# Your assignment
From the listing below, extract every line containing "https".
━━━━━━━━━━━━━━━━
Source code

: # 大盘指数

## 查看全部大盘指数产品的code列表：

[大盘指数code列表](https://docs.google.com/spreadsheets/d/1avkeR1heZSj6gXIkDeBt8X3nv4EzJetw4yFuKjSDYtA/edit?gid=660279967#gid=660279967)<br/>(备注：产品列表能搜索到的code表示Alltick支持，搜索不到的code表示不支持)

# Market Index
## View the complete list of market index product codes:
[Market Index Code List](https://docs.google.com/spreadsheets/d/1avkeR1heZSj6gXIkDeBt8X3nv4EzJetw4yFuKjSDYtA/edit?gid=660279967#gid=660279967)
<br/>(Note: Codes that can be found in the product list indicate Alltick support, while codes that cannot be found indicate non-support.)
━━━━━━━━━━━━━━━━
# Answer box
[大盘指数code列表](https://docs.google.com/spreadsheets/d/1avkeR1heZSj6gXIkDeBt8X3nv4EzJetw4yFuKjSDYtA/edit?gid=660279967#gid=660279967)<br/>(备注：产品列表能搜索到的code表示Alltick支持，搜索不到的code表示不支持)
[Market Index Code List](https://docs.google.com/spreadsheets/d/1avkeR1heZSj6gXIkDeBt8X3nv4EzJetw4yFuKjSDYtA/edit?gid=660279967#gid=660279967)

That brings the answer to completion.